I’m building an application where I have two pictures of a board taken from two different cameras. My goal is to determine whether the board in both pictures is the same. In my dataset, there are 750 image pairs, and my dataloader is set up to create 750 pairs labeled as 1 (same board) and 750 pairs labeled as 0 (different board). The images are RGB, but I convert them to grayscale.
However, regardless of the neural network architecture, batch sizes, or learning rates I try, the network consistently predicts a value close to 0.5 for any given pair, which results in a loss of around 0.25. Below is the architecture of the neural network I’m using.

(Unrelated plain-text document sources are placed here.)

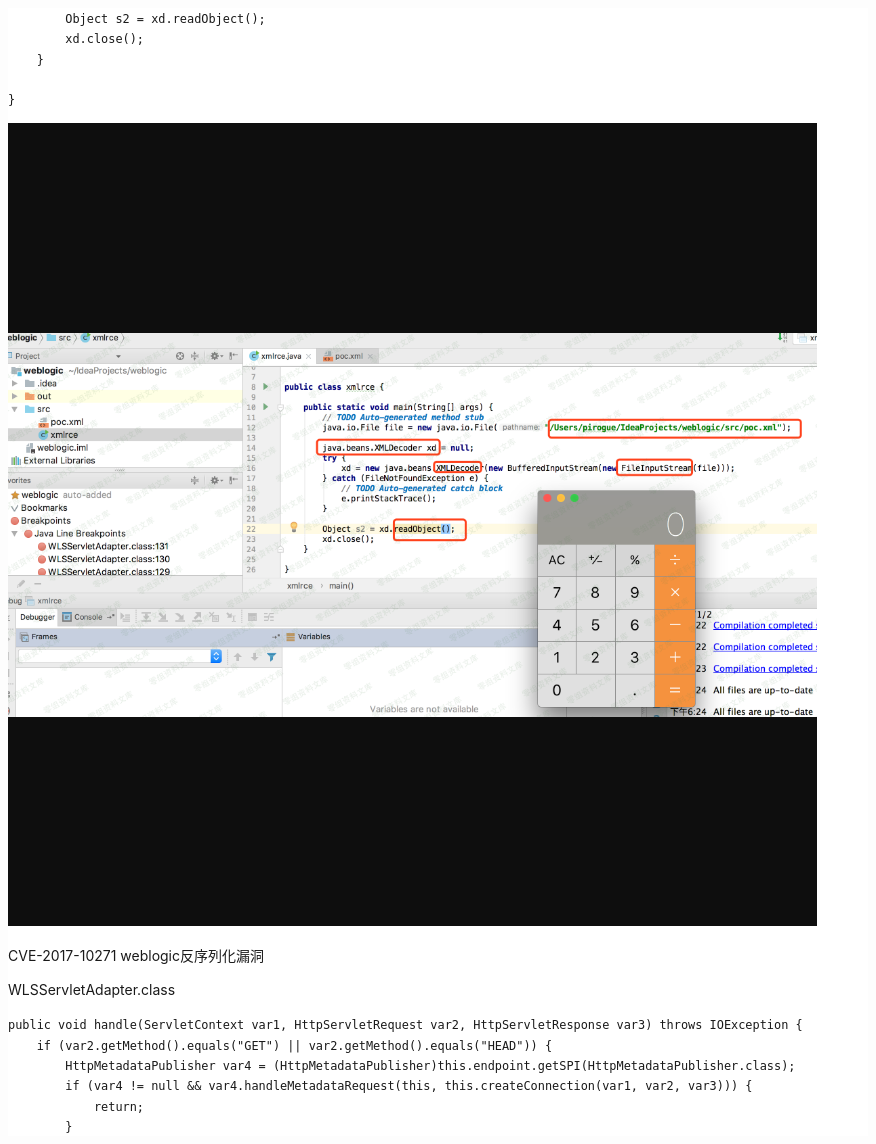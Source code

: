             Object s2 = xd.readObject();
            xd.close();
        }

    }

![](resource/(CVE-2017-10271)WeblogicXMLDecoder反序列化漏洞/media/rId27.png)

CVE-2017-10271 weblogic反序列化漏洞

WLSServletAdapter.class

    public void handle(ServletContext var1, HttpServletRequest var2, HttpServletResponse var3) throws IOException {
        if (var2.getMethod().equals("GET") || var2.getMethod().equals("HEAD")) {
            HttpMetadataPublisher var4 = (HttpMetadataPublisher)this.endpoint.getSPI(HttpMetadataPublisher.class);
            if (var4 != null && var4.handleMetadataRequest(this, this.createConnection(var1, var2, var3))) {
                return;
            }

Could it be that this task is too complicated for a neural network to handle? I’m open to any suggestions, whether it be code, articles, or books.
Image example of the same board taken with both cameras.
If we do not consider the NNs, how can one distinguish these two boards by seeing these images? Should one look at the thickness, and wood patterns on it?
Do you apply any augmentations during training?
Have you tried classical image processing methods to differentiate images?
If possible, share train vs val learning curves.
For the given problem, your fully connected network seems very wide. maybe try reducing the number of neurons in the linear layers.
I used CNNs a while ago for categorizing retail shop images as shoes or umbrellas etc. it used not more than a few layers, i think 2-3 layers maybe. This one should work with a simpler network.